Dataset entries:
((

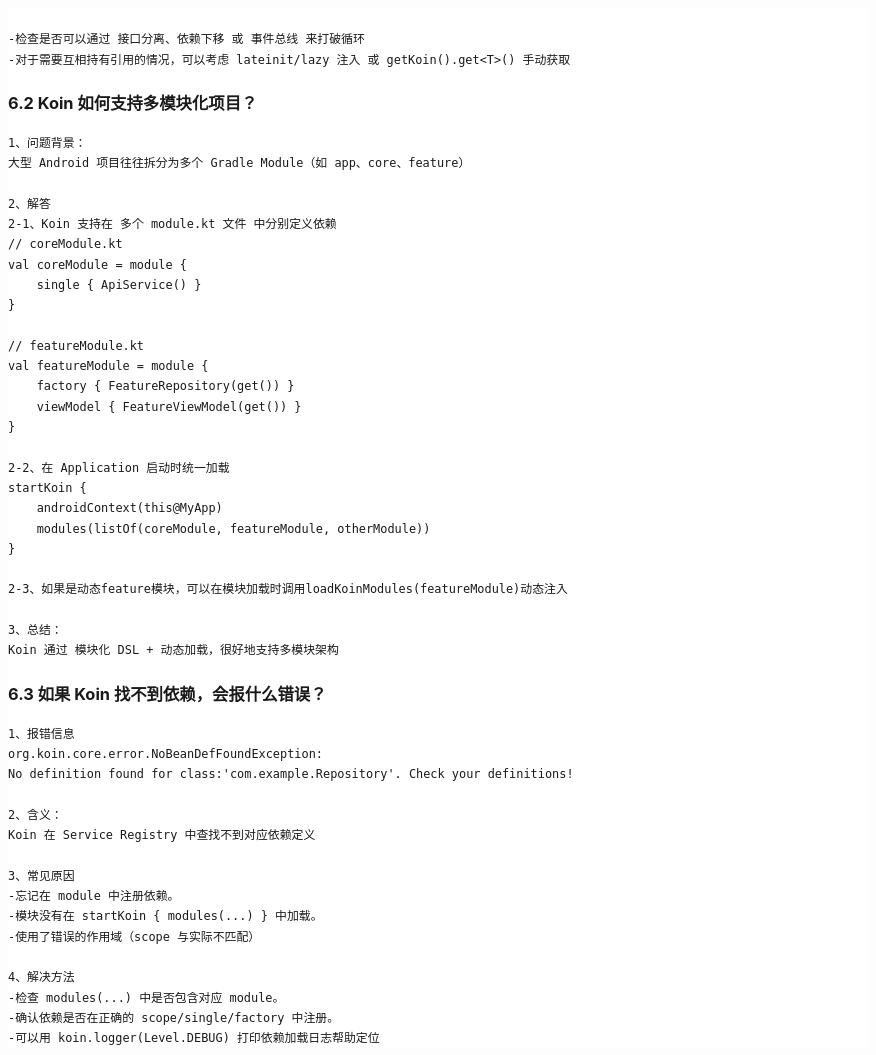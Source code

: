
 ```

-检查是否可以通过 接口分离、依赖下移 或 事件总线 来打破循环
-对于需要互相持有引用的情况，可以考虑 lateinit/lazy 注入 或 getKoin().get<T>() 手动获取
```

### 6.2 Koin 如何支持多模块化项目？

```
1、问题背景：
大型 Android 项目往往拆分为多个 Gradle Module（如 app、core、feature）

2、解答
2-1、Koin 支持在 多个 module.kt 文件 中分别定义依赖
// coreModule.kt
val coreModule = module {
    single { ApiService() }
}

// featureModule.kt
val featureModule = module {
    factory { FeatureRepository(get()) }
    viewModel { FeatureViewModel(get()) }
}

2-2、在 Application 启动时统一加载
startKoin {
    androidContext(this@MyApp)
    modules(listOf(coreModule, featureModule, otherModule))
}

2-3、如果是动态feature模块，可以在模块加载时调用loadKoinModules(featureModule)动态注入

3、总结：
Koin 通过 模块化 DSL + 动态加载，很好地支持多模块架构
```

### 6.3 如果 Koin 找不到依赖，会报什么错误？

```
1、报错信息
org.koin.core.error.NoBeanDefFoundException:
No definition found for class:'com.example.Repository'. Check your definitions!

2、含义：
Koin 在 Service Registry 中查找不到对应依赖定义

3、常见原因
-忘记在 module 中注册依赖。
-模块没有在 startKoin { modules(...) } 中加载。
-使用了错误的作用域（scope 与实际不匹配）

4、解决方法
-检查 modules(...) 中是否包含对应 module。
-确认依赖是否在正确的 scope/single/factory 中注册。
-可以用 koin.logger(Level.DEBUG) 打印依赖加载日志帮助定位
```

))

WHAT TO WORK ON: Using the data above, state the number of lines that contain the word "coreModule"; add nothing else.

RESULT BELOW: 3